• What is expected: If a record holds a picture, please leave the picture out and copy the rest of the record exactly.

*** Task data

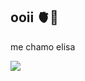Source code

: ## ooii 🫀🌇
me chamo elisa

![](https://media.giphy.com/media/rmq2JpczaXsL2TLqsd/giphy.gif?cid=790b76117l0slb32bo8vaiy7cl45qhvbngt9l0mk41x226lc&ep=v1_gifs_search&rid=giphy.gif&ct=g)





<!--
**elisafurtuna/elisafurtuna** is a ✨ _special_ ✨ repository because its `README.md` (this file) appears on your GitHub profile.

Here are some ideas to get you started:

- 🔭 I’m currently working on ...
- 🌱 I’m currently learning ...
- 👯 I’m looking to collaborate on ...
- 🤔 I’m looking for help with ...
- 💬 Ask me about ...
- 📫 How to reach me: ...
- 😄 Pronouns: ...
- ⚡ Fun fact: ...
-->

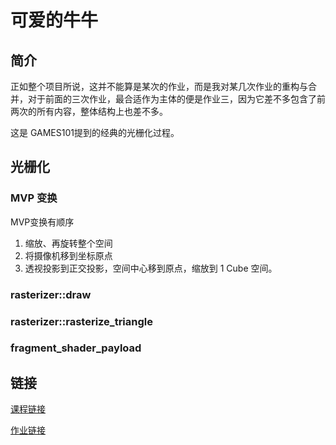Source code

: # 可爱的牛牛

## 简介

正如整个项目所说，这并不能算是某次的作业，而是我对某几次作业的重构与合并，对于前面的三次作业，最合适作为主体的便是作业三，因为它差不多包含了前两次的所有内容，整体结构上也差不多。

这是 GAMES101提到的经典的光栅化过程。

## 光栅化

### MVP 变换

MVP变换有顺序
1. 缩放、再旋转整个空间
2. 将摄像机移到坐标原点
3. 透视投影到正交投影，空间中心移到原点，缩放到 1 Cube 空间。

### rasterizer::draw

### rasterizer::rasterize_triangle

### fragment_shader_payload

## 链接

[课程链接](https://www.bilibili.com/video/BV1X7411F744/?spm_id_from=333.999.0.0&vd_source=2755a8e2f7027d4806f7514ef9c3663a)

[作业链接](https://games-cn.org/forums/topic/s2021-games101-zuoyehuizong/)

******

• Solution:
Source code

: ## ooii 🫀🌇
me chamo elisa

![](https://media.giphy.com/media/rmq2JpczaXsL2TLqsd/giphy.gif?cid=790b76117l0slb32bo8vaiy7cl45qhvbngt9l0mk41x226lc&ep=v1_gifs_search&rid=giphy.gif&ct=g)





<!--
**elisafurtuna/elisafurtuna** is a ✨ _special_ ✨ repository because its `README.md` (this file) appears on your GitHub profile.

Here are some ideas to get you started:

- 🔭 I’m currently working on ...
- 🌱 I’m currently learning ...
- 👯 I’m looking to collaborate on ...
- 🤔 I’m looking for help with ...
- 💬 Ask me about ...
- 📫 How to reach me: ...
- 😄 Pronouns: ...
- ⚡ Fun fact: ...
-->

Source code

: # 可爱的牛牛

## 简介

正如整个项目所说，这并不能算是某次的作业，而是我对某几次作业的重构与合并，对于前面的三次作业，最合适作为主体的便是作业三，因为它差不多包含了前两次的所有内容，整体结构上也差不多。

这是 GAMES101提到的经典的光栅化过程。

## 光栅化

### MVP 变换

MVP变换有顺序
1. 缩放、再旋转整个空间
2. 将摄像机移到坐标原点
3. 透视投影到正交投影，空间中心移到原点，缩放到 1 Cube 空间。

### rasterizer::draw

### rasterizer::rasterize_triangle

### fragment_shader_payload

## 链接

[课程链接](https://www.bilibili.com/video/BV1X7411F744/?spm_id_from=333.999.0.0&vd_source=2755a8e2f7027d4806f7514ef9c3663a)

[作业链接](https://games-cn.org/forums/topic/s2021-games101-zuoyehuizong/)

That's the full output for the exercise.